Then there’s the presidential pay packet, an annual “consultancy” of $716,500 that dwarfs the amounts the AOC pays to entire sports, let alone individual athletes, paid in addition to the lavish allowances Coates gets as vice-president of the IOC. While he has argued that the board suggested his payment as compensation for corporate posts that he resigned, for a wealthy individual filling that kind of role it’s a terrible look.

All this makes a pretty compelling case for change. Really though, these problems lie parallel to the current power struggle. The question is, what would change entail in its proposed form? What would ASC influence over the Olympic program mean? Like Coates, Wylie seems to enjoy positions of power and prestige. He has headed corporations and the MCG Trust. He runs the board of the State Library of Victoria, handing out bequests for various lovely things with his name on them. He was behind bringing Victor Hugo’s Les Miserables manuscript to Melbourne, for an exhibition in which the State Library unsuccessfully went against its standard policy and charged for entry.

He’s clearly a man of influence. Given Wylie’s business connections, it’s interesting that Coates has been criticised by Qantas chairman Leigh Clifford, who’s a director of Equestrian Australia, and Australian Rugby Union director Ann Sherry, who used to be Bank of Melbourne’s chief executive. Neither said which way their federations would vote in the AOC election, but their voices carry weight. Wylie also has strong Liberal party connections, so it’s interesting that federal sports minister Greg Hunt renewed his ASC role shortly after the February argument with Coates, in what could be read as a public taking of sides.

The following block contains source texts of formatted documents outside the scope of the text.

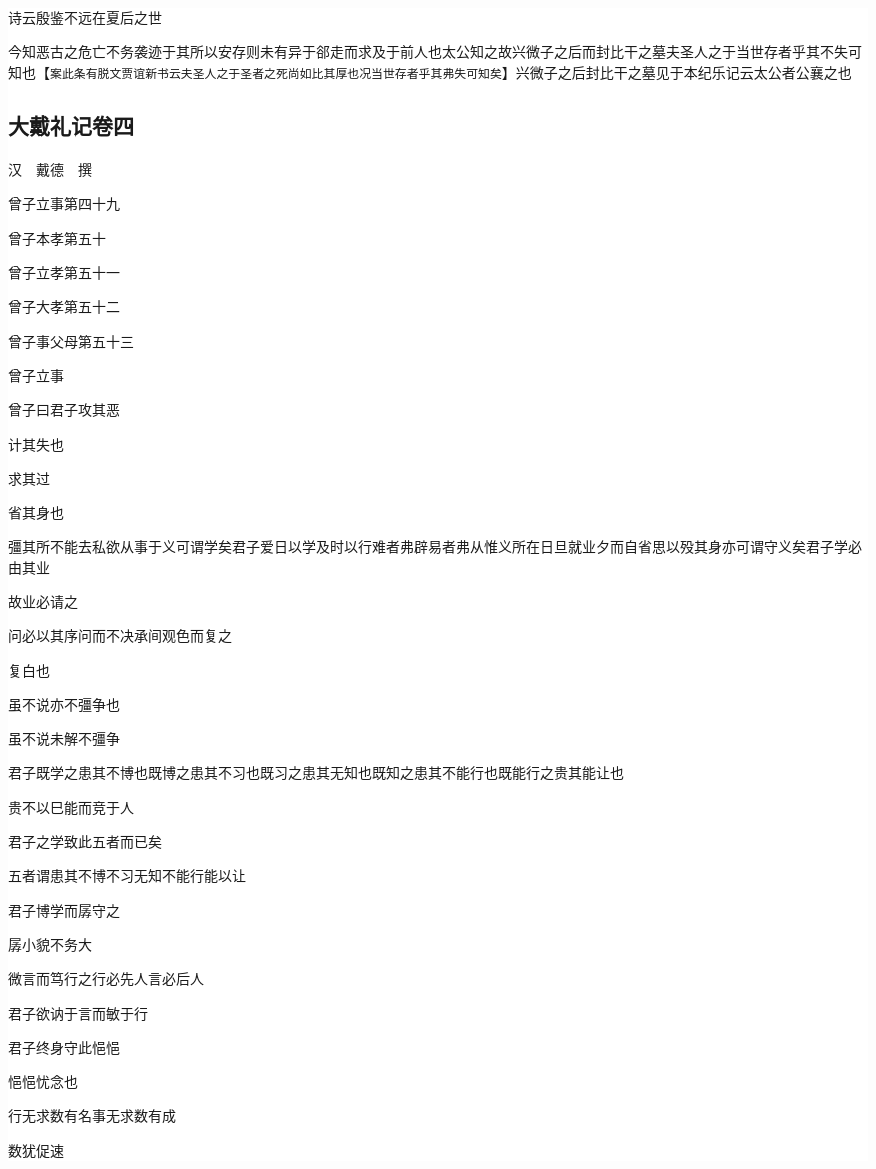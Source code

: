 诗云殷鉴不远在夏后之世  

今知恶古之危亡不务袭迹于其所以安存则未有异于郤走而求及于前人也太公知之故兴微子之后而封比干之墓夫圣人之于当世存者乎其不失可知也【`案此条有脱文贾谊新书云夫圣人之于圣者之死尚如比其厚也况当世存者乎其弗失可知矣`】兴微子之后封比干之墓见于本纪乐记云太公者公襄之也  

## 大戴礼记卷四

汉　戴德　撰  

曾子立事第四十九  

曾子本孝第五十  

曾子立孝第五十一  

曾子大孝第五十二  

曾子事父母第五十三  

曾子立事  

曾子曰君子攻其恶  

计其失也  

求其过  

省其身也  

彊其所不能去私欲从事于义可谓学矣君子爱日以学及时以行难者弗辟易者弗从惟义所在日旦就业夕而自省思以殁其身亦可谓守义矣君子学必由其业  

故业必请之  

问必以其序问而不决承间观色而复之  

复白也  

虽不说亦不彊争也  

虽不说未解不彊争  

君子既学之患其不博也既博之患其不习也既习之患其无知也既知之患其不能行也既能行之贵其能让也  

贵不以巳能而竞于人  

君子之学致此五者而已矣  

五者谓患其不博不习无知不能行能以让  

君子博学而孱守之  

孱小貌不务大  

微言而笃行之行必先人言必后人  

君子欲讷于言而敏于行  

君子终身守此悒悒  

悒悒忧念也  

行无求数有名事无求数有成  

数犹促速  
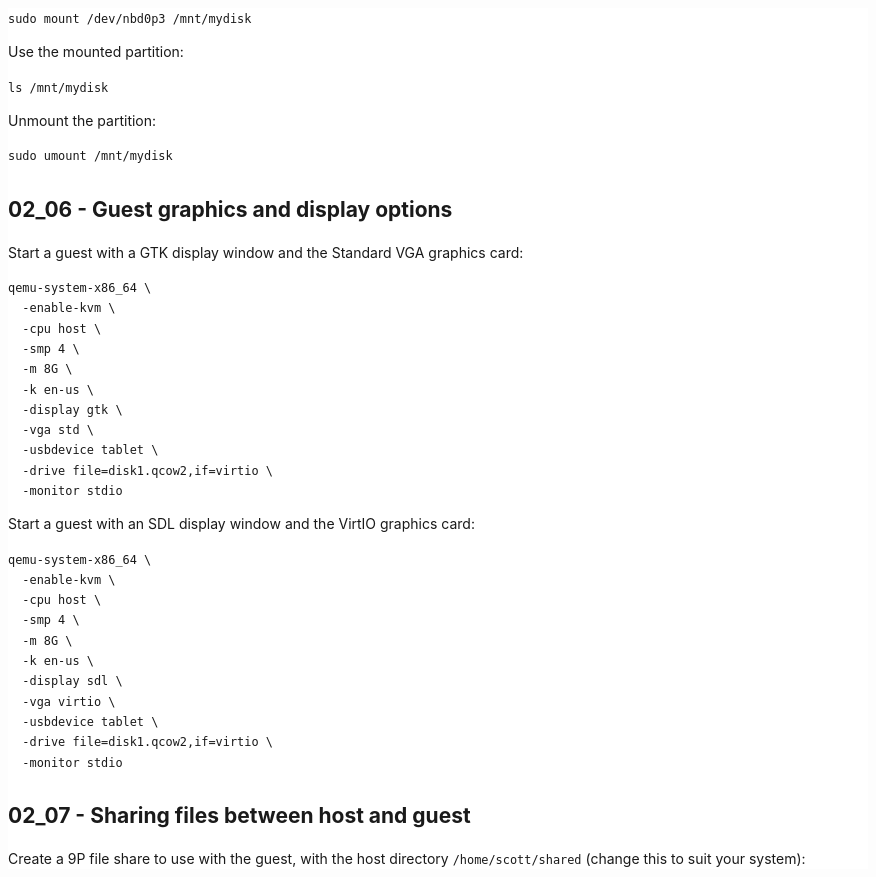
 ```
sudo mount /dev/nbd0p3 /mnt/mydisk
```

Use the mounted partition:

```
ls /mnt/mydisk
```

Unmount the partition:

```
sudo umount /mnt/mydisk
```

## 02_06 - Guest graphics and display options

Start a guest with a GTK display window and the Standard VGA graphics card:

```
qemu-system-x86_64 \
  -enable-kvm \
  -cpu host \
  -smp 4 \
  -m 8G \
  -k en-us \
  -display gtk \
  -vga std \
  -usbdevice tablet \
  -drive file=disk1.qcow2,if=virtio \
  -monitor stdio

```

Start a guest with an SDL display window and the VirtIO graphics card:

```
qemu-system-x86_64 \
  -enable-kvm \
  -cpu host \
  -smp 4 \
  -m 8G \
  -k en-us \
  -display sdl \
  -vga virtio \
  -usbdevice tablet \
  -drive file=disk1.qcow2,if=virtio \
  -monitor stdio

```

## 02_07 - Sharing files between host and guest

Create a 9P file share to use with the guest, with the host directory `/home/scott/shared` (change this to suit your system):
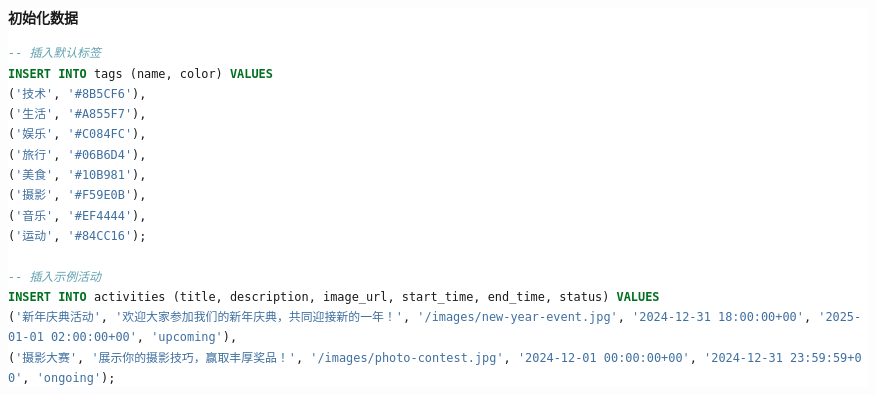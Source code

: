 **初始化数据**

```sql
-- 插入默认标签
INSERT INTO tags (name, color) VALUES 
('技术', '#8B5CF6'),
('生活', '#A855F7'),
('娱乐', '#C084FC'),
('旅行', '#06B6D4'),
('美食', '#10B981'),
('摄影', '#F59E0B'),
('音乐', '#EF4444'),
('运动', '#84CC16');

-- 插入示例活动
INSERT INTO activities (title, description, image_url, start_time, end_time, status) VALUES 
('新年庆典活动', '欢迎大家参加我们的新年庆典，共同迎接新的一年！', '/images/new-year-event.jpg', '2024-12-31 18:00:00+00', '2025-01-01 02:00:00+00', 'upcoming'),
('摄影大赛', '展示你的摄影技巧，赢取丰厚奖品！', '/images/photo-contest.jpg', '2024-12-01 00:00:00+00', '2024-12-31 23:59:59+00', 'ongoing');
```

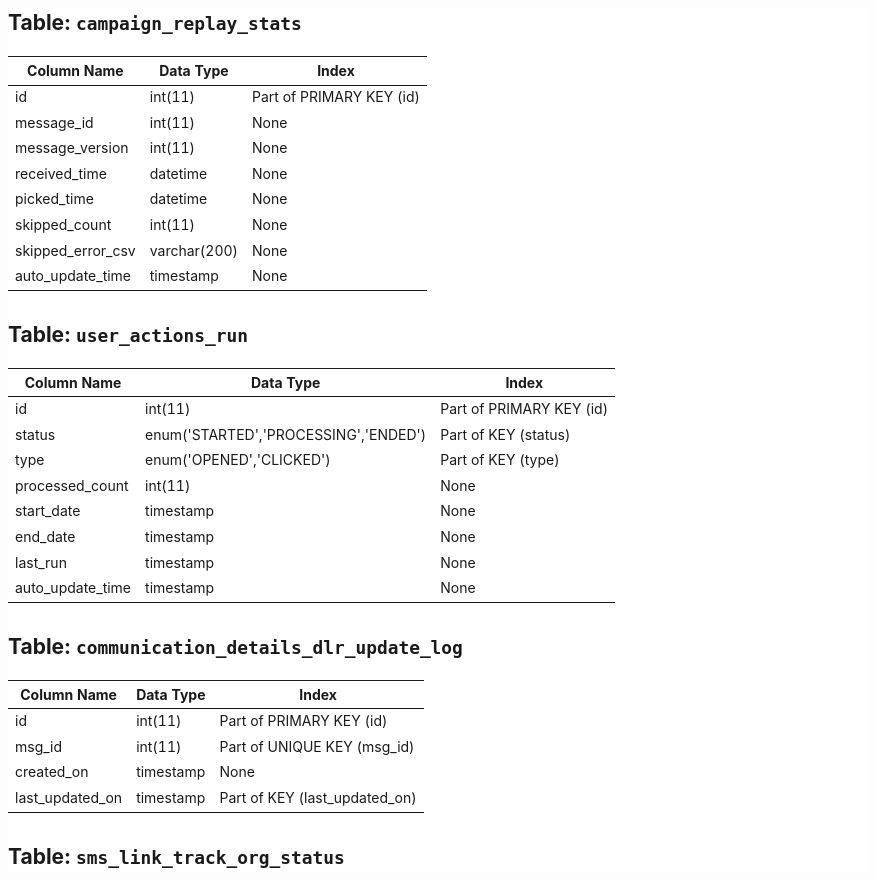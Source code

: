 ## Table: `campaign_replay_stats`

| Column Name         | Data Type    | Index                    |
| ------------------- | ------------ | ------------------------ |
| id                  | int(11)      | Part of PRIMARY KEY (id) |
| message\_id         | int(11)      | None                     |
| message\_version    | int(11)      | None                     |
| received\_time      | datetime     | None                     |
| picked\_time        | datetime     | None                     |
| skipped\_count      | int(11)      | None                     |
| skipped\_error\_csv | varchar(200) | None                     |
| auto\_update\_time  | timestamp    | None                     |

## Table: `user_actions_run`

| Column Name        | Data Type                            | Index                    |
| ------------------ | ------------------------------------ | ------------------------ |
| id                 | int(11)                              | Part of PRIMARY KEY (id) |
| status             | enum('STARTED','PROCESSING','ENDED') | Part of KEY (status)     |
| type               | enum('OPENED','CLICKED')             | Part of KEY (type)       |
| processed\_count   | int(11)                              | None                     |
| start\_date        | timestamp                            | None                     |
| end\_date          | timestamp                            | None                     |
| last\_run          | timestamp                            | None                     |
| auto\_update\_time | timestamp                            | None                     |

## Table: `communication_details_dlr_update_log`

| Column Name       | Data Type | Index                           |
| ----------------- | --------- | ------------------------------- |
| id                | int(11)   | Part of PRIMARY KEY (id)        |
| msg\_id           | int(11)   | Part of UNIQUE KEY (msg\_id)    |
| created\_on       | timestamp | None                            |
| last\_updated\_on | timestamp | Part of KEY (last\_updated\_on) |

## Table: `sms_link_track_org_status`

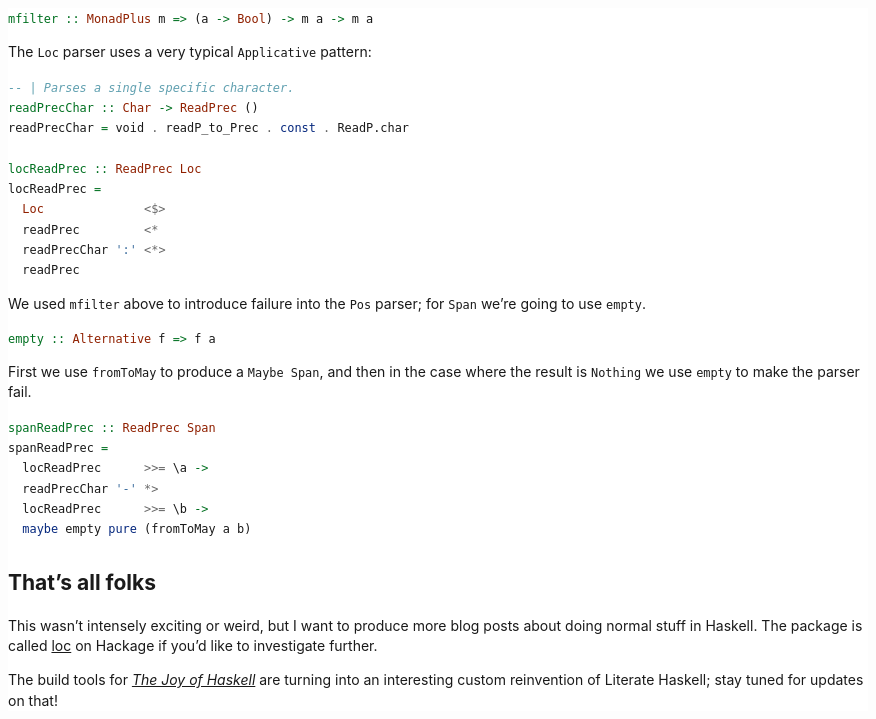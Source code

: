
 ```haskell
mfilter :: MonadPlus m => (a -> Bool) -> m a -> m a
```

The `Loc` parser uses a very typical `Applicative` pattern:

```haskell
-- | Parses a single specific character.
readPrecChar :: Char -> ReadPrec ()
readPrecChar = void . readP_to_Prec . const . ReadP.char

locReadPrec :: ReadPrec Loc
locReadPrec =
  Loc              <$>
  readPrec         <*
  readPrecChar ':' <*>
  readPrec
```

We used `mfilter` above to introduce failure into the `Pos` parser; for `Span`
we’re going to use `empty`.

```haskell
empty :: Alternative f => f a
```

First we use `fromToMay` to produce a `Maybe Span`, and then in the case where
the result is `Nothing` we use `empty` to make the parser fail.

```haskell
spanReadPrec :: ReadPrec Span
spanReadPrec =
  locReadPrec      >>= \a ->
  readPrecChar '-' *>
  locReadPrec      >>= \b ->
  maybe empty pure (fromToMay a b)
```

## That’s all folks

This wasn’t intensely exciting or weird, but I want to produce more blog posts
about doing normal stuff in Haskell. The package is called [loc] on Hackage if
you’d like to investigate further.

  [here]: https://hackage.haskell.org/package/loc

The build tools for [*The Joy of Haskell*][joy2] are turning into an interesting
custom reinvention of Literate Haskell; stay tuned for updates on that!

  [joy2]: https://joyofhaskell.com/


  [joy1]: https://joyofhaskell.com/
  [haskell-src-exts]: https://hackage.haskell.org/package/haskell-src-exts
  [loc]: https://hackage.haskell.org/package/loc
  [doctests]: https://hackage.haskell.org/package/doctest
  [difference list]: https://en.wikipedia.org/wiki/Difference_list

So what does Wylie want? There was no doubt that his December letter to Coates, smooth as it was in language, was at least in part a power-play. His “wish to develop and fund joint programs with the AOC” could be read to mean that in a period of tight funding, access to AOC resources would make the ASC’s job easier. He also wants a say in management – for instance, choosing the chef de mission. Wylie’s language is that of venture capital and dividend, seeing “the choice of person in this lead role as having a significant bearing on the final preparation and delivery of an Olympic team in whom we have been the major investor”.

There is the suggestion of having more individuals who serve on both boards simultaneously. Then there’s the economic rationalism of the Winning Edge strategy, which prioritises money to those sports more likely to produce medals. It might not have gelled with Pierre de Coubertin, he of “The most important thing in the Olympic Games is not winning but taking part”; it has to be conceded that Taking Part Edge doesn’t really have the same ring.

These are some of the areas that Coates was right to slap down in his return letter. “My difficulty with [Winning Edge]” he wrote, “is that the AOC executive has a fiduciary duty to support and hopefully effect the Olympic representation and participation of all 40 of our national member federations.” As for the AOC becoming more entwined with government, this naturally means its objectives can be compromised by the partisan demands of the day. Aside from Wylie’s stated aims, but there’s no knowing what else might be desired if the ASC did gain more control. Then there’s the issue that the ASC has a responsibility for all sport in Australia, of which Olympic sport is just one part.

Of course when it comes to public image – such as avoiding a repeat of the chef de mission missteps in Rio – that wouldn’t be such an issue if the AOC was more accountable, or its president more able to be swayed. So the dilemma continues, with Coates having proved unable to contain himself when his province was threatened. His sense of self, his power, the perks they entail, are all on the line, including his IOC position that he has waited so many years to attain. His personal blow-up at Wylie came under that pressure, but abusing his rival in front of assorted dignitaries now looks like the point where support really started to slip away.

The thing about autocrats is that they always seem eternal, right up until the moment that they’re not. All it takes to bring one down is the first whiff that their removal is possible. This is why they’re always so disproportionate in quashing dissent. So when the opportunity comes up, when momentum swings that way, it always feels like a matter of urgency to act on it. Still, for all that, it really pays to have an idea what you’re installing in their place.